FadeMem：自己回帰ビデオ拡散のための距離認識型メモリ統合

要旨

自己回帰型ビデオジェネレータは、連続する時間セグメントを生成することで長尺動画を合成するが、履歴KVキャッシュは動画の長さに比例して増大する。既存の有界キャッシュ手法では、ローカルウィンドウ、シンクトークン、圧縮メモリ状態を用いてこのコストを削減するものの、通常、履歴の異なる部分に固定された役割を割り当てている。本論文では、FadeMemを提案する。これは距離を考慮したKVメモリ統合メカニズムであり、固定キャッシュ予算の下で過去のKVブロックを時間階層に整理する。この設計は、周波数依存の時間減衰に着想を得ている。すなわち、微細な詳細は急速に無相関化する一方、大まかなシーン構造や同一性は長い時間にわたって有用性を保つ。生成中、新しい履歴は細粒度のエントリとして挿入され、古い隣接エントリはべき乗則に従った時間配分スケジュールの下で段階的に統合され、一つのキャッシュ内に密近疎遠なメモリを形成する。アーキテクチャの変更を伴わずに、FadeMemは短期的なダイナミクスのための最近のコンテキストと、同一性やシーンの一貫性のためのコンパクトな長距離アンカーを保持する。実験では、既存の有界キャッシュ手法と比較して、被写体の一貫性、背景の安定性、時間的一貫性が向上することを示している。

English

Autoregressive video generators synthesize long videos by generating successive temporal segments, but their historical KV cache grows with video length. Existing bounded-cache methods reduce this cost with local windows, sink tokens, or compressed memory states, yet they usually assign fixed roles to different parts of the history. We propose FadeMem, a distance-aware KV memory consolidation mechanism that organizes historical KV blocks into a temporal hierarchy under a fixed cache budget. This design is motivated by frequency-dependent temporal decay: fine details decorrelate quickly, while coarse scene structure and identity remain useful over longer horizons.
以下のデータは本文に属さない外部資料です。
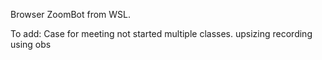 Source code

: Browser ZoomBot from WSL.

To add:
Case for meeting not started
multiple classes. upsizing
recording using obs
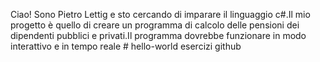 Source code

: Ciao! Sono Pietro Lettig e sto cercando di imparare il linguaggio c#.Il mio progetto è quello di creare un programma di calcolo  delle pensioni dei dipendenti pubblici e privati.Il programma dovrebbe funzionare in modo interattivo e in tempo reale # hello-world
esercizi github
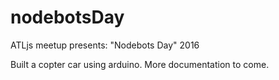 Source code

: # nodebotsDay
ATLjs meetup presents: "Nodebots Day" 2016

Built a copter car using arduino. More documentation to come.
During generation, new history is inserted as fine-grained entries, while older adjacent entries are progressively merged under a power-law temporal allocation schedule, yielding a dense-near, sparse-far memory within one cache. Without architectural changes, FadeMem preserves recent context for short-term dynamics and compact long-range anchors for identity and scene coherence. Experiments show improved subject consistency, background stability, and temporal coherence over existing bounded-cache strategies.